Could you return, exactly as written, only the lines from the one holding "world: 86 |" through the final line of the records below?

**Records from a collection**

━━━━━━━━━━

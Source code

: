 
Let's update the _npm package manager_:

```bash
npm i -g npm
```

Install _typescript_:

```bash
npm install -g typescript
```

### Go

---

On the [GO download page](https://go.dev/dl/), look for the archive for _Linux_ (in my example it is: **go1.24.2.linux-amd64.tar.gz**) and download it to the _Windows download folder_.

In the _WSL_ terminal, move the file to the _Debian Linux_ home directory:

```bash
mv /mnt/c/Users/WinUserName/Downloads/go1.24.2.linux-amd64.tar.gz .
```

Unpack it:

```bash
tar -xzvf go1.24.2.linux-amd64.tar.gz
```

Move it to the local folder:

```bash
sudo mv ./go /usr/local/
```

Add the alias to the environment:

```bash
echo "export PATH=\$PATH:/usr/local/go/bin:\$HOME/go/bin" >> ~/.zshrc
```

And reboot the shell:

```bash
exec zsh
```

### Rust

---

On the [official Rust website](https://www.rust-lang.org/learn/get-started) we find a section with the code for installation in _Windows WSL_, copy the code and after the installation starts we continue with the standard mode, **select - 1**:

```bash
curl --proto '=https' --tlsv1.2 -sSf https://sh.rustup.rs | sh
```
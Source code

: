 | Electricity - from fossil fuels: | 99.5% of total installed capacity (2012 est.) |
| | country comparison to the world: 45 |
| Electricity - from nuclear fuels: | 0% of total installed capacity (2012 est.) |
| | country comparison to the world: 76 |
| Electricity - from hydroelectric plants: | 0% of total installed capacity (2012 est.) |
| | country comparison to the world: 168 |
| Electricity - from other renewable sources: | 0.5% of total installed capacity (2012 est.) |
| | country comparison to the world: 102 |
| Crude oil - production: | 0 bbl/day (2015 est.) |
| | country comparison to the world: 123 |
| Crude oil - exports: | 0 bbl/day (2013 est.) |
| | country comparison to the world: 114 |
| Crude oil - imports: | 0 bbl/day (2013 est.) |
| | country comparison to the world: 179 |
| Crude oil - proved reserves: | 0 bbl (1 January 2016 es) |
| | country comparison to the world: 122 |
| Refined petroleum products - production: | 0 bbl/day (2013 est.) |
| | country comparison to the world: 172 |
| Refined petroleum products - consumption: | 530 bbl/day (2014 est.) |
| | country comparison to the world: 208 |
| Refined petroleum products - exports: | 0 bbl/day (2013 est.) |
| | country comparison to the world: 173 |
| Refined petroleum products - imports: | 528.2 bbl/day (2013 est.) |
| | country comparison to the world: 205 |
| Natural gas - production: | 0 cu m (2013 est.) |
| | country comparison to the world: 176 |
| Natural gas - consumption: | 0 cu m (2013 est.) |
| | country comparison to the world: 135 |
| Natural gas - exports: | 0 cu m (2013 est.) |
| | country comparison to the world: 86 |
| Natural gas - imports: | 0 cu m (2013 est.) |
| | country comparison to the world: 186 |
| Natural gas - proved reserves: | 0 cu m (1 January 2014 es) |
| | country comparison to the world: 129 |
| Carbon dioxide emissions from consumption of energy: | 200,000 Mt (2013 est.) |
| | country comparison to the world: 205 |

━━━━━━━━━━

**Task result**
| | country comparison to the world: 86 |
| Natural gas - imports: | 0 cu m (2013 est.) |
| | country comparison to the world: 186 |
| Natural gas - proved reserves: | 0 cu m (1 January 2014 es) |
| | country comparison to the world: 129 |
| Carbon dioxide emissions from consumption of energy: | 200,000 Mt (2013 est.) |
| | country comparison to the world: 205 |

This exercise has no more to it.